• [Work request]: Starting with the line that holds "(89, -8): in", copy out each remaining line of the listing below, up to and including the last one, and include nothing else.

- - -

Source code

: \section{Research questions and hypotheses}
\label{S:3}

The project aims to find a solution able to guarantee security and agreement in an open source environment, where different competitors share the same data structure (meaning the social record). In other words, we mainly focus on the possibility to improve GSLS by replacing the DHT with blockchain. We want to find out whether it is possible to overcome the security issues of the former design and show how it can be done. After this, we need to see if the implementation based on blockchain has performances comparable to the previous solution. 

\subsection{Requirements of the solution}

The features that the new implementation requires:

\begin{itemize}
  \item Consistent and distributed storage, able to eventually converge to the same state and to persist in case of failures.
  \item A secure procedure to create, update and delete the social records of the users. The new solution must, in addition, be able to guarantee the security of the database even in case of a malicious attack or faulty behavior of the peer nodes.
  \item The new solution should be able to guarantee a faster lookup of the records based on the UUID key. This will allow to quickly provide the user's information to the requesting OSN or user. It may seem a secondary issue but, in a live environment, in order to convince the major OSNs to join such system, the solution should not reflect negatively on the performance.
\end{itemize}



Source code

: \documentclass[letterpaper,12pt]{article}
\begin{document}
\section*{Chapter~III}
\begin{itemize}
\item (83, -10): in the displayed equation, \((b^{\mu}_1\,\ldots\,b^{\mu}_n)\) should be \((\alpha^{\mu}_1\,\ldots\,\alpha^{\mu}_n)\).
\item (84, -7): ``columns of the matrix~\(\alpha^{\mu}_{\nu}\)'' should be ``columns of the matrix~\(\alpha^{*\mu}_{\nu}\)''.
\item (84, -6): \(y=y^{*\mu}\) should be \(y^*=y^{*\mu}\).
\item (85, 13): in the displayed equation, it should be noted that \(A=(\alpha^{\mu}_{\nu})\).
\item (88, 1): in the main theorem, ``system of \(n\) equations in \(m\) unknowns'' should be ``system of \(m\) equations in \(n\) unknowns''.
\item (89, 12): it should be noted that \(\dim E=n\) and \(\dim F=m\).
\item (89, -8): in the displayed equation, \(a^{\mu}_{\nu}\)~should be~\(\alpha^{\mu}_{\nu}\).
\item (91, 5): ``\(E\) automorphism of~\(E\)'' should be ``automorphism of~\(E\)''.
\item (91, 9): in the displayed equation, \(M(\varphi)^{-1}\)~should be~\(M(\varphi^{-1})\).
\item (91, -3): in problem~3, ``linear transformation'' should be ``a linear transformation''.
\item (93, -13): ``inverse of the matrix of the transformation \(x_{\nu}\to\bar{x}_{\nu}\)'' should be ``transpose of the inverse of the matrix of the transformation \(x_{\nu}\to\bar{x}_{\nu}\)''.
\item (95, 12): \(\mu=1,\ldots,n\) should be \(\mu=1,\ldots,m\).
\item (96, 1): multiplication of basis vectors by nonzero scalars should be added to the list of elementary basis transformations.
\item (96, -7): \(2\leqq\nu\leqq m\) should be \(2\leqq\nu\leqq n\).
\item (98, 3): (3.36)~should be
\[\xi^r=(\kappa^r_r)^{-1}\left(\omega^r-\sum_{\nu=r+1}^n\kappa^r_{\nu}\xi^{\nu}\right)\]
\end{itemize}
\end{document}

- - -

• [Completed exercise]:
\item (89, -8): in the displayed equation, \(a^{\mu}_{\nu}\)~should be~\(\alpha^{\mu}_{\nu}\).
\item (91, 5): ``\(E\) automorphism of~\(E\)'' should be ``automorphism of~\(E\)''.
\item (91, 9): in the displayed equation, \(M(\varphi)^{-1}\)~should be~\(M(\varphi^{-1})\).
\item (91, -3): in problem~3, ``linear transformation'' should be ``a linear transformation''.
\item (93, -13): ``inverse of the matrix of the transformation \(x_{\nu}\to\bar{x}_{\nu}\)'' should be ``transpose of the inverse of the matrix of the transformation \(x_{\nu}\to\bar{x}_{\nu}\)''.
\item (95, 12): \(\mu=1,\ldots,n\) should be \(\mu=1,\ldots,m\).
\item (96, 1): multiplication of basis vectors by nonzero scalars should be added to the list of elementary basis transformations.
\item (96, -7): \(2\leqq\nu\leqq m\) should be \(2\leqq\nu\leqq n\).
\item (98, 3): (3.36)~should be
\[\xi^r=(\kappa^r_r)^{-1}\left(\omega^r-\sum_{\nu=r+1}^n\kappa^r_{\nu}\xi^{\nu}\right)\]
\end{itemize}
\end{document}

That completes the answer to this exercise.